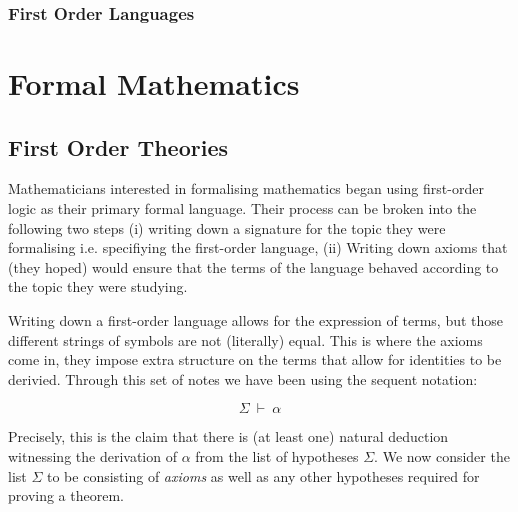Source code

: \documentclass{book}
\begin{document}

        \subsection{First Order Languages}

\chapter{Formal Mathematics}

    \newpage
    \section{First Order Theories}

    Mathematicians interested in formalising mathematics began using first-order logic as their primary formal language. Their process can be broken into the following two steps (i) writing down a signature for the topic they were formalising i.e. specifiying the first-order language, (ii) Writing down axioms that (they hoped) would ensure that the terms of the language behaved according to the topic they were studying. 

    Writing down a first-order language allows for the expression of terms, but those different strings of symbols are not (literally) equal. This is where the axioms come in, they impose extra structure on the terms that allow for identities to be derivied. Through this set of notes we have been using the sequent notation: 

    $$\Sigma \ \vdash \ \alpha$$

    Precisely, this is the claim that there is (at least one) natural deduction witnessing the derivation of $\alpha$ from the list of hypotheses $\Sigma$. We now consider the list $\Sigma$ to be consisting of \emph{axioms} as well as any other hypotheses required for proving a theorem. 
\end{document}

• **Problem**
Copy each line above exactly. Images do not belong in the copy.

• **Answer box**
Source code

: \documentclass{book}
\begin{document}

        \subsection{First Order Languages}

\chapter{Formal Mathematics}

    \newpage
    \section{First Order Theories}

    Mathematicians interested in formalising mathematics began using first-order logic as their primary formal language. Their process can be broken into the following two steps (i) writing down a signature for the topic they were formalising i.e. specifiying the first-order language, (ii) Writing down axioms that (they hoped) would ensure that the terms of the language behaved according to the topic they were studying. 

    Writing down a first-order language allows for the expression of terms, but those different strings of symbols are not (literally) equal. This is where the axioms come in, they impose extra structure on the terms that allow for identities to be derivied. Through this set of notes we have been using the sequent notation: 

    $$\Sigma \ \vdash \ \alpha$$

    Precisely, this is the claim that there is (at least one) natural deduction witnessing the derivation of $\alpha$ from the list of hypotheses $\Sigma$. We now consider the list $\Sigma$ to be consisting of \emph{axioms} as well as any other hypotheses required for proving a theorem. 
\end{document}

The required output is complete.